The lecture is themed. “Child Feeding for Human Health and Development: Bridging the Know-Do Gap” is aimed at educating, through research findings, on healthy feeding focused on infants and young children.

He mentioned that Ghana, as the first country to ratify the United Nations Convention on the Rights of the Child, must create a safe environment for young children to receive healthy food, regardless of their parent’s financial capabilities.

“There is also a moral imperative for ensuring that children are fed well. Ghana was the first country to ratify the United Nations Conventions on the Rights of the Child. Articles 24 and 27 of the Conventions on the Rights of the Child explicitly outline the necessity for countries to create an enabling environment for young children to receive optimal diets irrespective of whether their parents can afford it. There’s a role for the state to play. I had the opportunity to review a document that UNICEF published and this document reported that 181 million children around the world were living in what we call food poverty. This simply means that the quality of their diets was poor. In Ghana, it is sad to know that 70 percent of Ghanaian children were classified as food-poor. Young children have rights like us adults. They deserve and must be accorded the right to appropriate nutrition.”

He highlighted the penalties associated with not optimizing child feeding, and its dire effect on national development.
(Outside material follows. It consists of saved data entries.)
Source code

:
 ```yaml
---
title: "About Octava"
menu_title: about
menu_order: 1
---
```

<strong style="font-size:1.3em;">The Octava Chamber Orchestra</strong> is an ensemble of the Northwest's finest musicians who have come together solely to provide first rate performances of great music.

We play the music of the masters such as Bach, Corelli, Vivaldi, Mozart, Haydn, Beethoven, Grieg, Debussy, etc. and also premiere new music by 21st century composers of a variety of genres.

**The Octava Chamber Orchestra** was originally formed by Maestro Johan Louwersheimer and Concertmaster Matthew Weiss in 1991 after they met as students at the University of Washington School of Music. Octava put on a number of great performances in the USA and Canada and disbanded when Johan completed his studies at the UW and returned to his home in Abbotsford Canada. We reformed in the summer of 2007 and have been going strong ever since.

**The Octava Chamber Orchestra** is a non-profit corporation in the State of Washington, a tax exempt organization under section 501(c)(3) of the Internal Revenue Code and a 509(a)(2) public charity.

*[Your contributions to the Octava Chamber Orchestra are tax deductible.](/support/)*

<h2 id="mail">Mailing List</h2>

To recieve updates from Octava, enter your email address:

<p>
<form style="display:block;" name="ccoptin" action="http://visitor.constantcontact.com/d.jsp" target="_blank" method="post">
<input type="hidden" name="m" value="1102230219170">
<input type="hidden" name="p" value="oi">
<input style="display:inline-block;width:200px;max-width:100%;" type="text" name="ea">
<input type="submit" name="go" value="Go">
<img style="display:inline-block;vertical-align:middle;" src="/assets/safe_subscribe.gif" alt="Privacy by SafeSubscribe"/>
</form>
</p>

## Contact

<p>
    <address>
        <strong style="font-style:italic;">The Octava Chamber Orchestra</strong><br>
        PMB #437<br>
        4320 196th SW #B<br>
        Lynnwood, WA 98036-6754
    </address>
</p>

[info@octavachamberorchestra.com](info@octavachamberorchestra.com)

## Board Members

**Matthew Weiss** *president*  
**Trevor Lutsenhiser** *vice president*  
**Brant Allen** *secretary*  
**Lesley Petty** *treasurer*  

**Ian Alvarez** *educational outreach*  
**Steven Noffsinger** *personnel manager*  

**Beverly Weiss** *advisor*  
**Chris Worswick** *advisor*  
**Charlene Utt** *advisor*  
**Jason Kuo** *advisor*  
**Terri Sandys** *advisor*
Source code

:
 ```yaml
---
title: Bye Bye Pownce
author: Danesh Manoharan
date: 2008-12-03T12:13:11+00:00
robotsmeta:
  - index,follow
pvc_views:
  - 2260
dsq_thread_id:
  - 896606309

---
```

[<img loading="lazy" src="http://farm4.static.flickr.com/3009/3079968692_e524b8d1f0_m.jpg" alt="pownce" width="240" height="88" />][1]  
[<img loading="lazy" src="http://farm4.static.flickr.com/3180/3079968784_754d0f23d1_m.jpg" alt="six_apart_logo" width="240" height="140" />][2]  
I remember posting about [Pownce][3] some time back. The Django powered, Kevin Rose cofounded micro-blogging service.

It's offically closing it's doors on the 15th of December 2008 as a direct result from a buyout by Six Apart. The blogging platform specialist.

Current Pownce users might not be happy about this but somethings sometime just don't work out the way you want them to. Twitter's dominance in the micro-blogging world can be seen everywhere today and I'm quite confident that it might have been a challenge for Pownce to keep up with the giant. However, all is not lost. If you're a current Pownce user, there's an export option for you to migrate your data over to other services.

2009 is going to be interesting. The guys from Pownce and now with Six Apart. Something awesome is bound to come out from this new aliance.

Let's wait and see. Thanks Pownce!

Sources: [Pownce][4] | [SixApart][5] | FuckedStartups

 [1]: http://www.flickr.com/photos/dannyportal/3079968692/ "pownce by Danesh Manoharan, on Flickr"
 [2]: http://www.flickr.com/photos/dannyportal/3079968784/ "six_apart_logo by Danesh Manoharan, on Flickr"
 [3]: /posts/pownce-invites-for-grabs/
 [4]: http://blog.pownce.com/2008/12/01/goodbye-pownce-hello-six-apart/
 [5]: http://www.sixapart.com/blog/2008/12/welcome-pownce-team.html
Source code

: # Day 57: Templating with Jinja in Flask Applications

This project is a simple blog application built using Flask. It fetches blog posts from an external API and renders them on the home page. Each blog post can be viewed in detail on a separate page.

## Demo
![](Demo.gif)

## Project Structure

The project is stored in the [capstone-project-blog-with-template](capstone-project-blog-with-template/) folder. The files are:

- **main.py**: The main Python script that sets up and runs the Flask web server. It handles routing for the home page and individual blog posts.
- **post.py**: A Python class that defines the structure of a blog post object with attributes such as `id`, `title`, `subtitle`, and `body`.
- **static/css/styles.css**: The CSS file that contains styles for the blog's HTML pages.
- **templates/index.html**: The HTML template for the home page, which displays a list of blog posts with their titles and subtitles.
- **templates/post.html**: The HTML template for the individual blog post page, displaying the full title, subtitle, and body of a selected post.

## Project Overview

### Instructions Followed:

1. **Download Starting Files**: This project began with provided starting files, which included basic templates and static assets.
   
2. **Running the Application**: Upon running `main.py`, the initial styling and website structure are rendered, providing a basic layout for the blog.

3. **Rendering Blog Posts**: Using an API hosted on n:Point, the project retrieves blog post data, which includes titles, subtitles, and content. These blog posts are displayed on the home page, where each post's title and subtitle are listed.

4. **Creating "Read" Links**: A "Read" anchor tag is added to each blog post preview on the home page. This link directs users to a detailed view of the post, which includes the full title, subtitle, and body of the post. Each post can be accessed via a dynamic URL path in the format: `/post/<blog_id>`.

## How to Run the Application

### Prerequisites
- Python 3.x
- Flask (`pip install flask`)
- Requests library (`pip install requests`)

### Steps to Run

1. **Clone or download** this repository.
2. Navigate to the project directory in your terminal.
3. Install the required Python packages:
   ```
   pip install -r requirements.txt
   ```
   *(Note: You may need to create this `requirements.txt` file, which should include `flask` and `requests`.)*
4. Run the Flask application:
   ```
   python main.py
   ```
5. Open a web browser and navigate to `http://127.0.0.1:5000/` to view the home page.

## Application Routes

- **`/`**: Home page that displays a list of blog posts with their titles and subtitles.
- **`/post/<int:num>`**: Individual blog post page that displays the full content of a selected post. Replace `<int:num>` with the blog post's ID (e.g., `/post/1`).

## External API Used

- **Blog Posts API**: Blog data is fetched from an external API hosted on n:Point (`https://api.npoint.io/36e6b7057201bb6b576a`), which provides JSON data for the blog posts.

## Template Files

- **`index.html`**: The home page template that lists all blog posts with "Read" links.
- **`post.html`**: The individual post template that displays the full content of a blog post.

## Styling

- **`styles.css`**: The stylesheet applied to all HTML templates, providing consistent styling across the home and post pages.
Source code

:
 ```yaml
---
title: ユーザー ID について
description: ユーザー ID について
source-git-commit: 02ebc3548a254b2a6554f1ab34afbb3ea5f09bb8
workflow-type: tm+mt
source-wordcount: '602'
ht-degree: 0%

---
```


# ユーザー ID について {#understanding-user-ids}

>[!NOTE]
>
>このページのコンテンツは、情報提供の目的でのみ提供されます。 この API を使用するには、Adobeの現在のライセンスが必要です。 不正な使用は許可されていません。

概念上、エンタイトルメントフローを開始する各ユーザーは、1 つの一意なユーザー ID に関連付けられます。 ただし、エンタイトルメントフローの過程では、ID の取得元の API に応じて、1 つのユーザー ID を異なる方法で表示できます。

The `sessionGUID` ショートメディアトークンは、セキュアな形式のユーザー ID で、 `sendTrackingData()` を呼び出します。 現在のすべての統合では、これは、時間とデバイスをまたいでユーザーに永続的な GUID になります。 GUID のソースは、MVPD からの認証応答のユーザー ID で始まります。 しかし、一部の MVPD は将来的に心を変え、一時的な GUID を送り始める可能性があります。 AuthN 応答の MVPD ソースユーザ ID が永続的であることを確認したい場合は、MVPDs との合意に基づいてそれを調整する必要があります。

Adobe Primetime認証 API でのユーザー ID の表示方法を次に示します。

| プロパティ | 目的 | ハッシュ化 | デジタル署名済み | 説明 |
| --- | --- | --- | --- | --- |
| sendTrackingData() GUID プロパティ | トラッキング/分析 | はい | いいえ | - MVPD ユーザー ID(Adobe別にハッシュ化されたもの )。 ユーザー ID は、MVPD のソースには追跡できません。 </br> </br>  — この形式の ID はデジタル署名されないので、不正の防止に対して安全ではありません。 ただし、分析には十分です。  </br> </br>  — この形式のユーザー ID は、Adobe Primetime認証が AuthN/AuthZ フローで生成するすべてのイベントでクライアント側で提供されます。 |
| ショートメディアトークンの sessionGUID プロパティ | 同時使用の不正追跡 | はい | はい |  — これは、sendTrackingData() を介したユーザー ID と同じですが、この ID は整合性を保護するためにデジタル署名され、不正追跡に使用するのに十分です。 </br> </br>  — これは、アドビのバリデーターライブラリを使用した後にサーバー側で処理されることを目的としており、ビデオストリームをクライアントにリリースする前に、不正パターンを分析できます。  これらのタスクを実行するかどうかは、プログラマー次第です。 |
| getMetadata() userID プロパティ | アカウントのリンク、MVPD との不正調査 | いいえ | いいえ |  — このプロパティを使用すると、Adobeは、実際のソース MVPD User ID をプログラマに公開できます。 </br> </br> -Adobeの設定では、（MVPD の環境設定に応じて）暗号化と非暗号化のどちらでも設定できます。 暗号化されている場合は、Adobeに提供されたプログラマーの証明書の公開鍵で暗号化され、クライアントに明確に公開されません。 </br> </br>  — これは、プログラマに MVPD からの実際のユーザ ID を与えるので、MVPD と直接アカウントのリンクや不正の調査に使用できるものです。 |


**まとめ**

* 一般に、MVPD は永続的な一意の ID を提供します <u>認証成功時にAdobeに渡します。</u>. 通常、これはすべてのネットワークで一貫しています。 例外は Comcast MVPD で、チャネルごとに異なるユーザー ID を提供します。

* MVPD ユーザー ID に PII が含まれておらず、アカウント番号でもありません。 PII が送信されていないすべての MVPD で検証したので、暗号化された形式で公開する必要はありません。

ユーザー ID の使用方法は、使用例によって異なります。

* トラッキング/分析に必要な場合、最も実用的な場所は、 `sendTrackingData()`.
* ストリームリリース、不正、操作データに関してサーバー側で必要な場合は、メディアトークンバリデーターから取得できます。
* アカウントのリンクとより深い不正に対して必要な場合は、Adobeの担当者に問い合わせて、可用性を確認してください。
“Optimizing child feeding is the rather high penalty for not doing so. In 2016 the National Development Planning Commission published a report on the cost of hunger in Ghana. The report indicated that suboptimal nutrition of young children was associated with 1.3 million clinical episodes of illness and this cost the nation 360 million Ghana cedars at a time.
So, this is money we are losing because of poor nutrition. 10% of all school repetitions was also attributed to malnutrition and then this was costed at 50 million Ghana cedis.”

To address this issue, Prof. Aryeetey emphasized the importance of breastfeeding and complementary feeding, stressing that young children must be fed on demand, anywhere and anytime, and not on their mother’s schedule.

“I think and I’m sure you would agree with me that this is too high a penalty that we must do everything that we can to avoid paying. How then can we feed our children better? There are two main ways that we feed our young children.
One is breastfeeding and the other is when breastfeeding transitions into a stage where it is complemented with other appropriate foods from age six months and above. We call it complementary feeding. Child feeding is also complex and dynamic, constantly changing.
It requires here also two key actions that we often get wrong culturally. Young children must be fed on demand, anywhere, anytime, and not on their mother’s schedule.”

The Chair of the lecture and Vice-Chancellor of the University, Prof. Nana Aba Appiah Amfo, also emphasized the urgent need to combat the global pandemic of unhealthy diets driven by rapid industrialization and urbanization.

Prof. Amfo commended Prof. Aryeetey for his outstanding contributions to improving child health through his research. She also expressed her wishes for his success as he seeks to venture into youth empowerment in agrifood systems and nutrition.